# Aim of the task
Your answer should be the number of lines in the listing that hold the string "攻城狮朋友圈的技术线基本已经固定了", with no other words.

# Material for the task

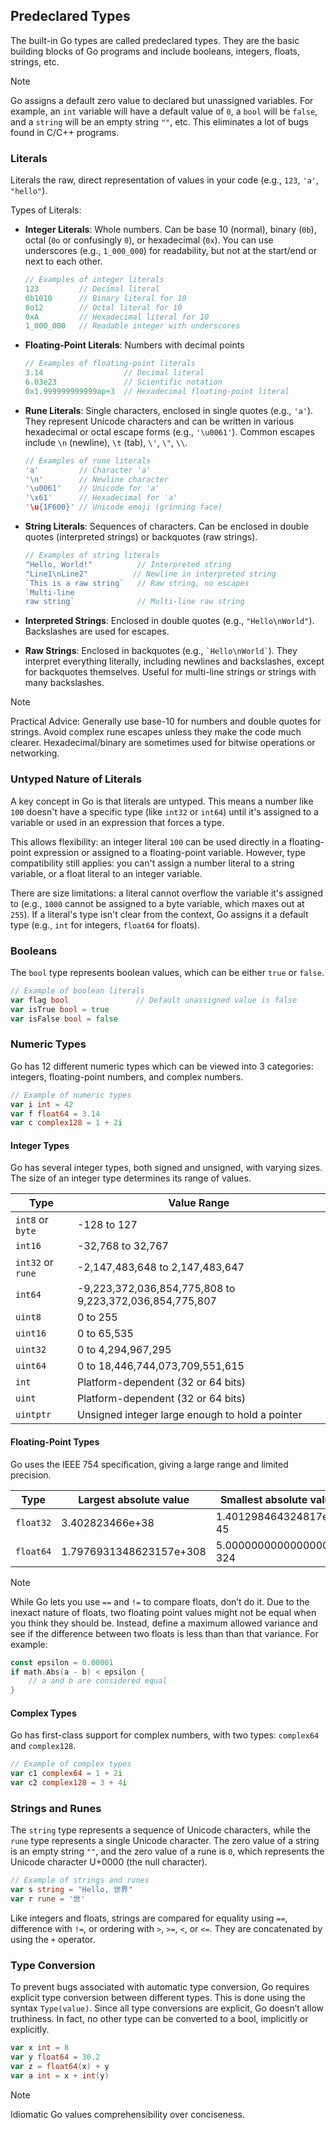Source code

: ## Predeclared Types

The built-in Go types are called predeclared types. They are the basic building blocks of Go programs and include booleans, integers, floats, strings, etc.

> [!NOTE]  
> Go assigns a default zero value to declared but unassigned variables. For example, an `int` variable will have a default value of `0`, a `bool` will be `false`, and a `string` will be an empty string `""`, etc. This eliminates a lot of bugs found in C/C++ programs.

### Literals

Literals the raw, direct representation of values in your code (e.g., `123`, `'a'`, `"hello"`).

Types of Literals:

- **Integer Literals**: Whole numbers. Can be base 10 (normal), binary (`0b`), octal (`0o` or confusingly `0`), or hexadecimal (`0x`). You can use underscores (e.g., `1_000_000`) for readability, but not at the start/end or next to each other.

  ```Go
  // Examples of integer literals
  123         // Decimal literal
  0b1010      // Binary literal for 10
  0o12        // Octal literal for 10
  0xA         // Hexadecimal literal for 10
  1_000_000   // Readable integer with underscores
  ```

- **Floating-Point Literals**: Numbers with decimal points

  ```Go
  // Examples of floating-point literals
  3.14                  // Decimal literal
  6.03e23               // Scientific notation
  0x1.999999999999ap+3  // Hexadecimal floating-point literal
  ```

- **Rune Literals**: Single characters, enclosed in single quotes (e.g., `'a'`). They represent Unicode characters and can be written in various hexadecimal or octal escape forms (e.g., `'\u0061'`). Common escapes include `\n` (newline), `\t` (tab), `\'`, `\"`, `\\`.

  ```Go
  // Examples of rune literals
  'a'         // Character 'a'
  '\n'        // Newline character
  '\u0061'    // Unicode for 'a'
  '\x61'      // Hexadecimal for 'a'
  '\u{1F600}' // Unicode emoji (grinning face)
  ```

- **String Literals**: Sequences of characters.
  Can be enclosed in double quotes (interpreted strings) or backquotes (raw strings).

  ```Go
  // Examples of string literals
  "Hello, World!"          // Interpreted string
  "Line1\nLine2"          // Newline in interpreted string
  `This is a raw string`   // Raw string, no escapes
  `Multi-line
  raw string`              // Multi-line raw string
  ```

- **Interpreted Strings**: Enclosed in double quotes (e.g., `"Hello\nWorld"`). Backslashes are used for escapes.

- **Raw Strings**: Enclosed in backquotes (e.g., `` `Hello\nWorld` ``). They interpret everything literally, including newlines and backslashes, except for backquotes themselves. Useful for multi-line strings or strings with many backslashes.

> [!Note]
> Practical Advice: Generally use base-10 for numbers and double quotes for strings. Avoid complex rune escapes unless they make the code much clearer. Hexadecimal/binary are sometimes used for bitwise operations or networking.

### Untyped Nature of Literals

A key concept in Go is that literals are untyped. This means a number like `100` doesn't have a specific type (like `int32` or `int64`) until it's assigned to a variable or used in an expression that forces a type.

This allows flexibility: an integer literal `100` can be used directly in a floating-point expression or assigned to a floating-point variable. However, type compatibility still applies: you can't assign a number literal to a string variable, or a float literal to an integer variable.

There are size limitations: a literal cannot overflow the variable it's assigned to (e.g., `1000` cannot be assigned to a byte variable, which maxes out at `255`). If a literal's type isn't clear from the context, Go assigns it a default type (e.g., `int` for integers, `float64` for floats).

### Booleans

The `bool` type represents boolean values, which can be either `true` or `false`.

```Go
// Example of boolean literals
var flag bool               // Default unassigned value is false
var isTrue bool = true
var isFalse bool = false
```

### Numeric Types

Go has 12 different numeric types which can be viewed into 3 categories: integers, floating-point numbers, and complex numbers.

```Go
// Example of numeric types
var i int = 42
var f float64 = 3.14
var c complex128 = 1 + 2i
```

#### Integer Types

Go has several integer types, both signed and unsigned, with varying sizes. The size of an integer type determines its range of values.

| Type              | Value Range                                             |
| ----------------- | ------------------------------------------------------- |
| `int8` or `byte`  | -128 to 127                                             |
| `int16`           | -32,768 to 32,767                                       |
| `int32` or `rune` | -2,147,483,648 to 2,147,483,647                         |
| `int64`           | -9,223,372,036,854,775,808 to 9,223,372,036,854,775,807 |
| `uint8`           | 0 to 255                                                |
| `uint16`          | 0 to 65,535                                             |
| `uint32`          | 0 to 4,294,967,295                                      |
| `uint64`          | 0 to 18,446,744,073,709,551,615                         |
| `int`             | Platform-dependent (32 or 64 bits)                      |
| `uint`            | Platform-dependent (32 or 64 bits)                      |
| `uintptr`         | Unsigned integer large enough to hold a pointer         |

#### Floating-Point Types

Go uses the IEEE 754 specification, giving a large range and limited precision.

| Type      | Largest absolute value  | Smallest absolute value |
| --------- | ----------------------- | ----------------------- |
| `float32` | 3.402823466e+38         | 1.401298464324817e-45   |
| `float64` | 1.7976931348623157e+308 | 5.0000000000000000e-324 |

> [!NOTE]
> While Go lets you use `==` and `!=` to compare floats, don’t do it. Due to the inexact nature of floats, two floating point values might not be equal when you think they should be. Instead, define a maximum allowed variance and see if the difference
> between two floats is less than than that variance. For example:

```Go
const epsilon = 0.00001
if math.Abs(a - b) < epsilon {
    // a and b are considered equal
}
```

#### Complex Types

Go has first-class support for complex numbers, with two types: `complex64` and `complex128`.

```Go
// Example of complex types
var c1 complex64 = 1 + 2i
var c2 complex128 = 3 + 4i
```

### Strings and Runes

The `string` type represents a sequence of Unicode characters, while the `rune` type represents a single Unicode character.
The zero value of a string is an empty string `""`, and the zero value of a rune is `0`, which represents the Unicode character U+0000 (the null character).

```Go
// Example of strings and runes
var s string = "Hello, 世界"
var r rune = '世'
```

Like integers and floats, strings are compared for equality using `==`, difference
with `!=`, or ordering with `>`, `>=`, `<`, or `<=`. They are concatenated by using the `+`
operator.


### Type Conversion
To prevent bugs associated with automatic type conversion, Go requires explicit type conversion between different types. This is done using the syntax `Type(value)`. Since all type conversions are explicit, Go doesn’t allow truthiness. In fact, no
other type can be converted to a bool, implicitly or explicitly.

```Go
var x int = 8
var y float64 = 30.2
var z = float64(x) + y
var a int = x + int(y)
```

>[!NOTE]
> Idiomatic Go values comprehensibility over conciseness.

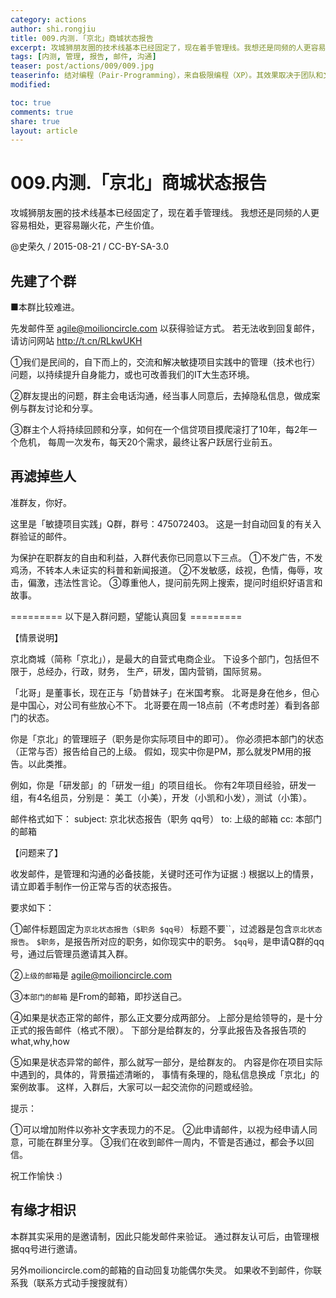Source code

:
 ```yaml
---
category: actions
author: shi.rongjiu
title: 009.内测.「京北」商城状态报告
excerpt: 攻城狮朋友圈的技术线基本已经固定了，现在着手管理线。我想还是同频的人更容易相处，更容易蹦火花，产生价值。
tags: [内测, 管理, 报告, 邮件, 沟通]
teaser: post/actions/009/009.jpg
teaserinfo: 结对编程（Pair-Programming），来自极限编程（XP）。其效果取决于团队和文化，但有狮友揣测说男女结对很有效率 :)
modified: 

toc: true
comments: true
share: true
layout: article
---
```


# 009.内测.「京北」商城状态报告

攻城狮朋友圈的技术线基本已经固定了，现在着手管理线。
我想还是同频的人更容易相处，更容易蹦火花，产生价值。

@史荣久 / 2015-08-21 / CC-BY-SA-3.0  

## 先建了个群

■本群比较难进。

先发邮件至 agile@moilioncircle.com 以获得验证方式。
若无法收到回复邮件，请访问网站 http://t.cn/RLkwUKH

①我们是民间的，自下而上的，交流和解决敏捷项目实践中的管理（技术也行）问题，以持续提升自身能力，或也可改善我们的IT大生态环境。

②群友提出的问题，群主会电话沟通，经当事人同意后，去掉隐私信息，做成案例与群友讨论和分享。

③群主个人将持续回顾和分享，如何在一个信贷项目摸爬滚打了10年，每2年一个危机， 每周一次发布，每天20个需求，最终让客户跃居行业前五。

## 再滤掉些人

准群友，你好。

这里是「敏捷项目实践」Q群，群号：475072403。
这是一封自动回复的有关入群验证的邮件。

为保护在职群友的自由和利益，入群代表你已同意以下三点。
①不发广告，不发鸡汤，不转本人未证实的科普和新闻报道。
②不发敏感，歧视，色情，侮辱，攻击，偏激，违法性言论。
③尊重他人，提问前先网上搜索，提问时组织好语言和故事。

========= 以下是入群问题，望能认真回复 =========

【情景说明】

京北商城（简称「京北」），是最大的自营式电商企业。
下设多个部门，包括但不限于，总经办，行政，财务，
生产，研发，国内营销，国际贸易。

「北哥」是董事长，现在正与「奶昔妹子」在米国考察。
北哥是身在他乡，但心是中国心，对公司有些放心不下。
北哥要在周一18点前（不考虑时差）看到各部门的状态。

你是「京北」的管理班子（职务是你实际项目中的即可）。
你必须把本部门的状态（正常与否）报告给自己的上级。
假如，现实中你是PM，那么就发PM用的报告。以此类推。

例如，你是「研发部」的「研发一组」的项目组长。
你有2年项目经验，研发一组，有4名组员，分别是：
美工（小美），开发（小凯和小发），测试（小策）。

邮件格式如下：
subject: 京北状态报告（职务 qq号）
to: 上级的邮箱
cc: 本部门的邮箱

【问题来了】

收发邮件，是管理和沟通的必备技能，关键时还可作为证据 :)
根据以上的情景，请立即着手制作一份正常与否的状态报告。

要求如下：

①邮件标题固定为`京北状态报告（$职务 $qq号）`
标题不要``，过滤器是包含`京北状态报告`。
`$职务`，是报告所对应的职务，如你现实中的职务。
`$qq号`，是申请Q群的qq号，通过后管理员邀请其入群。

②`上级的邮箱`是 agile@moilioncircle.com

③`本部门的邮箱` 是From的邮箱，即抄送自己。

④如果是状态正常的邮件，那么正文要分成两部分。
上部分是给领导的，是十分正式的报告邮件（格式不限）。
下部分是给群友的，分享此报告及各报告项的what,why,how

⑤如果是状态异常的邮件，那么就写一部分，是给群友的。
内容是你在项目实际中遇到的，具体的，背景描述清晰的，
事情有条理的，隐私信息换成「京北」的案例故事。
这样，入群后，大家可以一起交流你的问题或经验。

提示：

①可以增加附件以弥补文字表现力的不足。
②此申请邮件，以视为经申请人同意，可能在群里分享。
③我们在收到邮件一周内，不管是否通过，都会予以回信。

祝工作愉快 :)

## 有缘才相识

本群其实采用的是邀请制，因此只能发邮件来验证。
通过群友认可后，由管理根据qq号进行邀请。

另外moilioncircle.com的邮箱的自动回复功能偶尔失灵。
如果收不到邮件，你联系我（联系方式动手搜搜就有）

# Answer section
2